▶ **Task details**:
All of the data below is to be repeated exactly, except for the pictures.

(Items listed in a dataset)
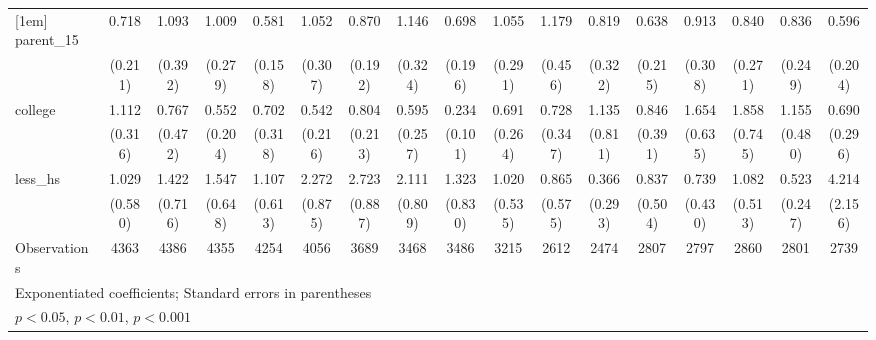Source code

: {\begin{tabular}{l*{16}{c}}
[1em]
parent\_15           &       0.718         &       1.093         &       1.009         &       0.581\sym{*}  &       1.052         &       0.870         &       1.146         &       0.698         &       1.055         &       1.179         &       0.819         &       0.638         &       0.913         &       0.840         &       0.836         &       0.596         \\
                    &     (0.211)         &     (0.392)         &     (0.279)         &     (0.158)         &     (0.307)         &     (0.192)         &     (0.324)         &     (0.196)         &     (0.291)         &     (0.456)         &     (0.322)         &     (0.215)         &     (0.308)         &     (0.271)         &     (0.249)         &     (0.204)         \\
[1em]
college             &       1.112         &       0.767         &       0.552         &       0.702         &       0.542         &       0.804         &       0.595         &       0.234\sym{***}&       0.691         &       0.728         &       1.135         &       0.846         &       1.654         &       1.858         &       1.155         &       0.690         \\
                    &     (0.316)         &     (0.472)         &     (0.204)         &     (0.318)         &     (0.216)         &     (0.213)         &     (0.257)         &     (0.101)         &     (0.264)         &     (0.347)         &     (0.811)         &     (0.391)         &     (0.635)         &     (0.745)         &     (0.480)         &     (0.296)         \\
[1em]
less\_hs             &       1.029         &       1.422         &       1.547         &       1.107         &       2.272\sym{*}  &       2.723\sym{**} &       2.111         &       1.323         &       1.020         &       0.865         &       0.366         &       0.837         &       0.739         &       1.082         &       0.523         &       4.214\sym{**} \\
                    &     (0.580)         &     (0.716)         &     (0.648)         &     (0.613)         &     (0.875)         &     (0.887)         &     (0.809)         &     (0.830)         &     (0.535)         &     (0.575)         &     (0.293)         &     (0.504)         &     (0.430)         &     (0.513)         &     (0.247)         &     (2.156)         \\
\hline
Observations        &        4363         &        4386         &        4355         &        4254         &        4056         &        3689         &        3468         &        3486         &        3215         &        2612         &        2474         &        2807         &        2797         &        2860         &        2801         &        2739         \\
\hline\hline
\multicolumn{17}{l}{\footnotesize Exponentiated coefficients; Standard errors in parentheses}\\
\multicolumn{17}{l}{\footnotesize \sym{*} \(p<0.05\), \sym{**} \(p<0.01\), \sym{***} \(p<0.001\)}\\
\end{tabular}
}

▶ **Exercise output**:
Source code

: {\begin{tabular}{l*{16}{c}}
[1em]
parent\_15           &       0.718         &       1.093         &       1.009         &       0.581\sym{*}  &       1.052         &       0.870         &       1.146         &       0.698         &       1.055         &       1.179         &       0.819         &       0.638         &       0.913         &       0.840         &       0.836         &       0.596         \\
                    &     (0.211)         &     (0.392)         &     (0.279)         &     (0.158)         &     (0.307)         &     (0.192)         &     (0.324)         &     (0.196)         &     (0.291)         &     (0.456)         &     (0.322)         &     (0.215)         &     (0.308)         &     (0.271)         &     (0.249)         &     (0.204)         \\
[1em]
college             &       1.112         &       0.767         &       0.552         &       0.702         &       0.542         &       0.804         &       0.595         &       0.234\sym{***}&       0.691         &       0.728         &       1.135         &       0.846         &       1.654         &       1.858         &       1.155         &       0.690         \\
                    &     (0.316)         &     (0.472)         &     (0.204)         &     (0.318)         &     (0.216)         &     (0.213)         &     (0.257)         &     (0.101)         &     (0.264)         &     (0.347)         &     (0.811)         &     (0.391)         &     (0.635)         &     (0.745)         &     (0.480)         &     (0.296)         \\
[1em]
less\_hs             &       1.029         &       1.422         &       1.547         &       1.107         &       2.272\sym{*}  &       2.723\sym{**} &       2.111         &       1.323         &       1.020         &       0.865         &       0.366         &       0.837         &       0.739         &       1.082         &       0.523         &       4.214\sym{**} \\
                    &     (0.580)         &     (0.716)         &     (0.648)         &     (0.613)         &     (0.875)         &     (0.887)         &     (0.809)         &     (0.830)         &     (0.535)         &     (0.575)         &     (0.293)         &     (0.504)         &     (0.430)         &     (0.513)         &     (0.247)         &     (2.156)         \\
\hline
Observations        &        4363         &        4386         &        4355         &        4254         &        4056         &        3689         &        3468         &        3486         &        3215         &        2612         &        2474         &        2807         &        2797         &        2860         &        2801         &        2739         \\
\hline\hline
\multicolumn{17}{l}{\footnotesize Exponentiated coefficients; Standard errors in parentheses}\\
\multicolumn{17}{l}{\footnotesize \sym{*} \(p<0.05\), \sym{**} \(p<0.01\), \sym{***} \(p<0.001\)}\\
\end{tabular}
}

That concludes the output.